▶ **Task instructions**
Would you give the records below again, exactly and completely?

(Data records)
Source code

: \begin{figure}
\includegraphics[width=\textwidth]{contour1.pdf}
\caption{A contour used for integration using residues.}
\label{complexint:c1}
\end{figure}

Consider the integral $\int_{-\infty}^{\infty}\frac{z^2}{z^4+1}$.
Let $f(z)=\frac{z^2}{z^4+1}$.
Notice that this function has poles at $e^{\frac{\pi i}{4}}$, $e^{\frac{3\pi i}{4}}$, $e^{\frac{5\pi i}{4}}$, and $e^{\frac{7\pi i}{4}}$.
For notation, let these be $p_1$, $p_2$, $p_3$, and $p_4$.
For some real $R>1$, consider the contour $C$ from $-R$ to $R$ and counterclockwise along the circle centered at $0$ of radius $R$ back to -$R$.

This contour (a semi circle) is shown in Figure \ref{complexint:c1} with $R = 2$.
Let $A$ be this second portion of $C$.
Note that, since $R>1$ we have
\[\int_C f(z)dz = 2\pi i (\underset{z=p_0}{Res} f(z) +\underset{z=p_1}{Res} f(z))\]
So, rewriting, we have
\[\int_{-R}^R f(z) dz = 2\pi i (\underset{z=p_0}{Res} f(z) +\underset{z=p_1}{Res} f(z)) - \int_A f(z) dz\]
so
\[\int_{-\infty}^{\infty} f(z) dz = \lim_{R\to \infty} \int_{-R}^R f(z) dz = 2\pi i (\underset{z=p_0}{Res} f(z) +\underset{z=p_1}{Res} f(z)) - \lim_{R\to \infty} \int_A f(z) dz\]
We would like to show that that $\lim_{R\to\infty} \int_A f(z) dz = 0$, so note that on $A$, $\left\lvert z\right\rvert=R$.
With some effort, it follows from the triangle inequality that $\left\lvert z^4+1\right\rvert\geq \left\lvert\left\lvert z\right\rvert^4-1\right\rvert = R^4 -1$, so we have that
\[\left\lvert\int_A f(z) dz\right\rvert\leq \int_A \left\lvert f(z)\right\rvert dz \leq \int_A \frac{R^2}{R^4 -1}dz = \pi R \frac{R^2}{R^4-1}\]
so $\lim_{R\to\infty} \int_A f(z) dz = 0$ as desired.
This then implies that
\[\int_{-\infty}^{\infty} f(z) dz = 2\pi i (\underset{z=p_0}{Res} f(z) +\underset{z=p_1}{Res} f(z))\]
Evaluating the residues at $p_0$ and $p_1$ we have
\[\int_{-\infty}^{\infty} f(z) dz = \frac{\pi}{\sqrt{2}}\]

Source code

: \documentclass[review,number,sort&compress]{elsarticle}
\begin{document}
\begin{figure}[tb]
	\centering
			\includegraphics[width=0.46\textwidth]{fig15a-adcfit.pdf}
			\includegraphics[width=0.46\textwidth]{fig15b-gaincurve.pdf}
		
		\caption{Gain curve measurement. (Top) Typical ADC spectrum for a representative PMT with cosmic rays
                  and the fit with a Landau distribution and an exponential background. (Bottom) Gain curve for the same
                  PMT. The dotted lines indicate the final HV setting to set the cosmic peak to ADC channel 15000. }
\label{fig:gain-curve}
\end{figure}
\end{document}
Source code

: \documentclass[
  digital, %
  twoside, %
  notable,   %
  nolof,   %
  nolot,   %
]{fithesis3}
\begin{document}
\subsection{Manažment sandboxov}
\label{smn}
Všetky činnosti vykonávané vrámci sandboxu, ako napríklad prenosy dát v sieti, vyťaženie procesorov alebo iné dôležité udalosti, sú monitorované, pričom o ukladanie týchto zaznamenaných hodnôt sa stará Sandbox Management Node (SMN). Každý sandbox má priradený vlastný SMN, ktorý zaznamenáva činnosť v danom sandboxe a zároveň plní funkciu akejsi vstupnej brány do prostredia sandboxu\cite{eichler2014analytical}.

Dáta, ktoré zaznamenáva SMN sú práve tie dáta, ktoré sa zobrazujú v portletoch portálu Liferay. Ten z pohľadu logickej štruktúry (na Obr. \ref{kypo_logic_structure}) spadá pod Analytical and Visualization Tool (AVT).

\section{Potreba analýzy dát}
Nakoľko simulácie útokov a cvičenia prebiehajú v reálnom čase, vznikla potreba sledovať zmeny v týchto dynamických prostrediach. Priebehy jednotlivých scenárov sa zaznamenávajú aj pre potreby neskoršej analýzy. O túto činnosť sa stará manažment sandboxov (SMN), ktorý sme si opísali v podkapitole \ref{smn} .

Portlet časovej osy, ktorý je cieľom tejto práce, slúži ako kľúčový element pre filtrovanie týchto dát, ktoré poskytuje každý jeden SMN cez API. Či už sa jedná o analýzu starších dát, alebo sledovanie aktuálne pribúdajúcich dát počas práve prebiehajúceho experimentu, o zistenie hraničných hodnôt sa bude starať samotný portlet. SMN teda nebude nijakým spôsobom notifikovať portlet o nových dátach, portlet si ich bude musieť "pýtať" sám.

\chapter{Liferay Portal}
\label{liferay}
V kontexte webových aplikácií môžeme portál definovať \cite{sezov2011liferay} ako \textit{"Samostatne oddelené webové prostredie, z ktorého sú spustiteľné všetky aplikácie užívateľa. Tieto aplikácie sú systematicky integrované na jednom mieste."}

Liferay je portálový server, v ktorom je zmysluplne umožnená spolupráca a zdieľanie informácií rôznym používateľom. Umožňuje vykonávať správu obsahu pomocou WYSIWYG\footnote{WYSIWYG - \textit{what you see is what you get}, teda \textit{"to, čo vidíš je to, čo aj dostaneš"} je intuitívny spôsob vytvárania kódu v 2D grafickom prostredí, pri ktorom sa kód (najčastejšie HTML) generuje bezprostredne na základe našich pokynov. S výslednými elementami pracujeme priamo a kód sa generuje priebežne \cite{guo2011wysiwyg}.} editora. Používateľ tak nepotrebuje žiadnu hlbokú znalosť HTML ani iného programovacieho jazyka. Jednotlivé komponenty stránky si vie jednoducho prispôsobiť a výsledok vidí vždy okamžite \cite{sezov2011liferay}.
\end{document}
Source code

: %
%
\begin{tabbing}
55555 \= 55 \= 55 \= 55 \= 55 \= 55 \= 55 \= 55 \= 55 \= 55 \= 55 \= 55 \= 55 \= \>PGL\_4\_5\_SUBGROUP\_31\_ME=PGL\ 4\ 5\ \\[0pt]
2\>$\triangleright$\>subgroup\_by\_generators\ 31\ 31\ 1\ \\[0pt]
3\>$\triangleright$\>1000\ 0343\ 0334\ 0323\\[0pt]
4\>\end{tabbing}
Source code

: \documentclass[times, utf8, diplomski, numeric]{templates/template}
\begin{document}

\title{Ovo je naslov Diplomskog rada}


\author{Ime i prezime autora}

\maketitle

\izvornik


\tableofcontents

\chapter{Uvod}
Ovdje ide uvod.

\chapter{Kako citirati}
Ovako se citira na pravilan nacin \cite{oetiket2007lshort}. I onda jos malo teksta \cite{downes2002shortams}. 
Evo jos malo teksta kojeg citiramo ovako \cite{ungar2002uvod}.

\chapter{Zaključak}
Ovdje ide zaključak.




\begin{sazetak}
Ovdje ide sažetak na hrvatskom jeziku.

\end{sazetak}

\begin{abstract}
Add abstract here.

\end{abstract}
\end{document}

▶ **Final answer**
Source code

: \begin{figure}
\includegraphics[width=\textwidth]{contour1.pdf}
\caption{A contour used for integration using residues.}
\label{complexint:c1}
\end{figure}

Consider the integral $\int_{-\infty}^{\infty}\frac{z^2}{z^4+1}$.
Let $f(z)=\frac{z^2}{z^4+1}$.
Notice that this function has poles at $e^{\frac{\pi i}{4}}$, $e^{\frac{3\pi i}{4}}$, $e^{\frac{5\pi i}{4}}$, and $e^{\frac{7\pi i}{4}}$.
For notation, let these be $p_1$, $p_2$, $p_3$, and $p_4$.
For some real $R>1$, consider the contour $C$ from $-R$ to $R$ and counterclockwise along the circle centered at $0$ of radius $R$ back to -$R$.

This contour (a semi circle) is shown in Figure \ref{complexint:c1} with $R = 2$.
Let $A$ be this second portion of $C$.
Note that, since $R>1$ we have
\[\int_C f(z)dz = 2\pi i (\underset{z=p_0}{Res} f(z) +\underset{z=p_1}{Res} f(z))\]
So, rewriting, we have
\[\int_{-R}^R f(z) dz = 2\pi i (\underset{z=p_0}{Res} f(z) +\underset{z=p_1}{Res} f(z)) - \int_A f(z) dz\]
so
\[\int_{-\infty}^{\infty} f(z) dz = \lim_{R\to \infty} \int_{-R}^R f(z) dz = 2\pi i (\underset{z=p_0}{Res} f(z) +\underset{z=p_1}{Res} f(z)) - \lim_{R\to \infty} \int_A f(z) dz\]
We would like to show that that $\lim_{R\to\infty} \int_A f(z) dz = 0$, so note that on $A$, $\left\lvert z\right\rvert=R$.
With some effort, it follows from the triangle inequality that $\left\lvert z^4+1\right\rvert\geq \left\lvert\left\lvert z\right\rvert^4-1\right\rvert = R^4 -1$, so we have that
\[\left\lvert\int_A f(z) dz\right\rvert\leq \int_A \left\lvert f(z)\right\rvert dz \leq \int_A \frac{R^2}{R^4 -1}dz = \pi R \frac{R^2}{R^4-1}\]
so $\lim_{R\to\infty} \int_A f(z) dz = 0$ as desired.
This then implies that
\[\int_{-\infty}^{\infty} f(z) dz = 2\pi i (\underset{z=p_0}{Res} f(z) +\underset{z=p_1}{Res} f(z))\]
Evaluating the residues at $p_0$ and $p_1$ we have
\[\int_{-\infty}^{\infty} f(z) dz = \frac{\pi}{\sqrt{2}}\]

Source code

: \documentclass[review,number,sort&compress]{elsarticle}
\begin{document}
\begin{figure}[tb]
	\centering
			\includegraphics[width=0.46\textwidth]{fig15a-adcfit.pdf}
			\includegraphics[width=0.46\textwidth]{fig15b-gaincurve.pdf}
		
		\caption{Gain curve measurement. (Top) Typical ADC spectrum for a representative PMT with cosmic rays
                  and the fit with a Landau distribution and an exponential background. (Bottom) Gain curve for the same
                  PMT. The dotted lines indicate the final HV setting to set the cosmic peak to ADC channel 15000. }
\label{fig:gain-curve}
\end{figure}
\end{document}
Source code

: \documentclass[
  digital, %
  twoside, %
  notable,   %
  nolof,   %
  nolot,   %
]{fithesis3}
\begin{document}
\subsection{Manažment sandboxov}
\label{smn}
Všetky činnosti vykonávané vrámci sandboxu, ako napríklad prenosy dát v sieti, vyťaženie procesorov alebo iné dôležité udalosti, sú monitorované, pričom o ukladanie týchto zaznamenaných hodnôt sa stará Sandbox Management Node (SMN). Každý sandbox má priradený vlastný SMN, ktorý zaznamenáva činnosť v danom sandboxe a zároveň plní funkciu akejsi vstupnej brány do prostredia sandboxu\cite{eichler2014analytical}.

Dáta, ktoré zaznamenáva SMN sú práve tie dáta, ktoré sa zobrazujú v portletoch portálu Liferay. Ten z pohľadu logickej štruktúry (na Obr. \ref{kypo_logic_structure}) spadá pod Analytical and Visualization Tool (AVT).

\section{Potreba analýzy dát}
Nakoľko simulácie útokov a cvičenia prebiehajú v reálnom čase, vznikla potreba sledovať zmeny v týchto dynamických prostrediach. Priebehy jednotlivých scenárov sa zaznamenávajú aj pre potreby neskoršej analýzy. O túto činnosť sa stará manažment sandboxov (SMN), ktorý sme si opísali v podkapitole \ref{smn} .

Portlet časovej osy, ktorý je cieľom tejto práce, slúži ako kľúčový element pre filtrovanie týchto dát, ktoré poskytuje každý jeden SMN cez API. Či už sa jedná o analýzu starších dát, alebo sledovanie aktuálne pribúdajúcich dát počas práve prebiehajúceho experimentu, o zistenie hraničných hodnôt sa bude starať samotný portlet. SMN teda nebude nijakým spôsobom notifikovať portlet o nových dátach, portlet si ich bude musieť "pýtať" sám.

\chapter{Liferay Portal}
\label{liferay}
V kontexte webových aplikácií môžeme portál definovať \cite{sezov2011liferay} ako \textit{"Samostatne oddelené webové prostredie, z ktorého sú spustiteľné všetky aplikácie užívateľa. Tieto aplikácie sú systematicky integrované na jednom mieste."}

Liferay je portálový server, v ktorom je zmysluplne umožnená spolupráca a zdieľanie informácií rôznym používateľom. Umožňuje vykonávať správu obsahu pomocou WYSIWYG\footnote{WYSIWYG - \textit{what you see is what you get}, teda \textit{"to, čo vidíš je to, čo aj dostaneš"} je intuitívny spôsob vytvárania kódu v 2D grafickom prostredí, pri ktorom sa kód (najčastejšie HTML) generuje bezprostredne na základe našich pokynov. S výslednými elementami pracujeme priamo a kód sa generuje priebežne \cite{guo2011wysiwyg}.} editora. Používateľ tak nepotrebuje žiadnu hlbokú znalosť HTML ani iného programovacieho jazyka. Jednotlivé komponenty stránky si vie jednoducho prispôsobiť a výsledok vidí vždy okamžite \cite{sezov2011liferay}.
\end{document}
Source code

: %
%
\begin{tabbing}
55555 \= 55 \= 55 \= 55 \= 55 \= 55 \= 55 \= 55 \= 55 \= 55 \= 55 \= 55 \= 55 \= \>PGL\_4\_5\_SUBGROUP\_31\_ME=PGL\ 4\ 5\ \\[0pt]
2\>$\triangleright$\>subgroup\_by\_generators\ 31\ 31\ 1\ \\[0pt]
3\>$\triangleright$\>1000\ 0343\ 0334\ 0323\\[0pt]
4\>\end{tabbing}
Source code

: \documentclass[times, utf8, diplomski, numeric]{templates/template}
\begin{document}

\title{Ovo je naslov Diplomskog rada}


\author{Ime i prezime autora}

\maketitle

\izvornik


\tableofcontents

\chapter{Uvod}
Ovdje ide uvod.

\chapter{Kako citirati}
Ovako se citira na pravilan nacin \cite{oetiket2007lshort}. I onda jos malo teksta \cite{downes2002shortams}. 
Evo jos malo teksta kojeg citiramo ovako \cite{ungar2002uvod}.

\chapter{Zaključak}
Ovdje ide zaključak.




\begin{sazetak}
Ovdje ide sažetak na hrvatskom jeziku.

\end{sazetak}

\begin{abstract}
Add abstract here.

\end{abstract}
\end{document}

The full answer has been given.